Voci profetiche di quasi vent’anni fa. E in parte, purtroppo, siamo ancora lì.  Alexander Langer e Fulvio Tomizza, due grandi profeti del nostro tempo e proprio per questo spesso, ahimè inascoltati,   riuscivano splendidamente a cogliere i segni  dei tempi. In particolare quello di condividere una cultura del dialogo, del confronto e dello scambio, ma anche del risveglio della grande cultura del Mediterraneo.  Indicando però anche il cammino  da percorrere.


Questi splendidi ricordi rendono ancora più evidente il silenzio assordante  e l’inadeguatezza, la scarsa attenzione e direi il silenzio assordante su questi temi  delle Istituzioni pubbliche. In particolare quelle di una città potenzialmente straordinaria come Trieste . Anche perché  molti comuni italiani hanno sostenuto il Forum e poi mi piace ricordare che la Regione Puglia da molti anni ha un Assessorato dedicato esclusivamente al Mediterraneo Dobbiamo quindi ringraziare  quanto ha fatto l’Associazione Ya Basta e l’amico Alfredo Racovelli che ha voluto presentare proprio a Trieste, alla Casa delle Culture, il Forum di Tunisi. Perché ci  ha ricordato e ci ha aiutato  a riflettere da questo nostro Adriatico/mare dell’intimità ormai sempre più mare europeo, che siamo parte del Mediterraneo Di quello stesso   Mare Bianco, come lo chiamano nel  mondo arabo, con il quale dobbiamo condividere un destino comune.

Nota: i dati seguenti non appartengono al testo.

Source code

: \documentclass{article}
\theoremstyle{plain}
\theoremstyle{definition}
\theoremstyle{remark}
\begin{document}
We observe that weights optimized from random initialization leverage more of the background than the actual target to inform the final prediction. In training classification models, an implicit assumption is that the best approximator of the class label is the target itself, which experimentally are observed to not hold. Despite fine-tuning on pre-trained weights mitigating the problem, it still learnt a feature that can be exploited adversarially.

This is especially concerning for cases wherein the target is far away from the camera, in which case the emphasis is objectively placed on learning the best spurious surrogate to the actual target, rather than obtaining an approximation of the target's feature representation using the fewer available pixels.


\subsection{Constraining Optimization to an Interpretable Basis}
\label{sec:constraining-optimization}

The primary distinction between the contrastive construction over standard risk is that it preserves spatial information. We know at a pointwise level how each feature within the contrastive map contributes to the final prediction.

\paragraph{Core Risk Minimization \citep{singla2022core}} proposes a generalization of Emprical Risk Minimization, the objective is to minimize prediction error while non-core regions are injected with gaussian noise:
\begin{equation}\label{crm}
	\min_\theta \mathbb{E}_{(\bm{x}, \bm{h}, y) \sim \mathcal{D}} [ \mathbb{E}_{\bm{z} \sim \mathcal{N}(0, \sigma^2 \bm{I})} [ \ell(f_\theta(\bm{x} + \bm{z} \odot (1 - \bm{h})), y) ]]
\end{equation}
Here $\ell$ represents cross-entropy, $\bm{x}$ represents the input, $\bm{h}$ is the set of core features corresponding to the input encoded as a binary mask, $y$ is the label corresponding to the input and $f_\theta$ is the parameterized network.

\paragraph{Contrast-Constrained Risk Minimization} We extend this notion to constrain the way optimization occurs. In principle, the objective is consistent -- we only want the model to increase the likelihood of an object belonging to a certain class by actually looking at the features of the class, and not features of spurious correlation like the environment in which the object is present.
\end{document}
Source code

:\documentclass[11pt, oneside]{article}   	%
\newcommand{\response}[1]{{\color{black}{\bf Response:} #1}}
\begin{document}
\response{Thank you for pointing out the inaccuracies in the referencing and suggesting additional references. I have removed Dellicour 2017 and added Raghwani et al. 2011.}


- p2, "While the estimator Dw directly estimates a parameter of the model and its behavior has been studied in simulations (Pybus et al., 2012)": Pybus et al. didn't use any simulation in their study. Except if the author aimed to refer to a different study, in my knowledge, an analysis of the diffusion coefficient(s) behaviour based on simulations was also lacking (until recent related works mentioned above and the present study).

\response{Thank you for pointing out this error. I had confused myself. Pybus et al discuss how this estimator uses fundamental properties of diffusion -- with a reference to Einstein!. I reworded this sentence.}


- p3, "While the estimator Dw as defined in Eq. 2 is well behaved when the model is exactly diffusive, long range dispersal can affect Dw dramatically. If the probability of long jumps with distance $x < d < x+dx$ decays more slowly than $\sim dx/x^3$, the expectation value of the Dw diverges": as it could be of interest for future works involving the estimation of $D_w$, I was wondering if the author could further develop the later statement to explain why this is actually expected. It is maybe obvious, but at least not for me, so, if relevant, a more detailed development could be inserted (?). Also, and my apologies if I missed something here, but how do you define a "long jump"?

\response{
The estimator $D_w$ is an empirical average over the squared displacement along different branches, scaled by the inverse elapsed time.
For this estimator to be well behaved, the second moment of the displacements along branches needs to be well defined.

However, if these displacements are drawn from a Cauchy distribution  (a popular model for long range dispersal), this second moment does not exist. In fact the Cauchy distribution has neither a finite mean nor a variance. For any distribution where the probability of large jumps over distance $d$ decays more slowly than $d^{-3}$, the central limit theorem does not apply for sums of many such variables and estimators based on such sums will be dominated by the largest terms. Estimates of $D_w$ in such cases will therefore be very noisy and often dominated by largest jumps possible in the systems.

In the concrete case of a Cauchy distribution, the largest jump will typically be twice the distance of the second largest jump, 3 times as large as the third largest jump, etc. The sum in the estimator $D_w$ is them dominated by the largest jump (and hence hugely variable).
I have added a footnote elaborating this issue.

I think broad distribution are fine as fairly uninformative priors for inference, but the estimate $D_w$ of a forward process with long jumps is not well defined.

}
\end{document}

Dobbiamo infine assolutamente ringraziare la moltitudine di giovani, i veri protagonisti del Forum di Tunisi, che ci hanno voluto ricordare che  al di là del Canale di Sicilia e dei nostri “piccoli recinti”,  soffia il vento fresco di grandi  cambiamenti. I giovani e le donne di tutto il mondo e in particolare quelli dell’Europa di oggi e di domani, che ci hanno indicato un percorso da intraprendere.   Un cammino di pace, di libertà, di giustizia e soprattutto di speranza per un futuro comune.  Una nuova fratellanza anche per questa nostra vecchia Europa.  Perché   oggi,  anche se  per la mancanza  di una vera politica mediterranea dell’Unione Europea sembra che la distanza tra le due sponde sia aumentata, è veramente difficile pensare che tutto potrebbe tornare come prima. Ecco perché dopo questo appuntamento  anche dall’angolo più a nord del Mare bianco, quello in cui si trova questo nostro straordinario mondo plurale,  non solo dobbiamo immaginare,  ma concretamente costruire insieme una alleanza mediterranea.

Certo il Mediterraneo è il mare del pessimismo, ma proprio dal profondo del buio della crisi dobbiamo ricordarci che il Mare Bianco,  è stato la culla ancestrale di tante utopie che hanno cambiato il mondo!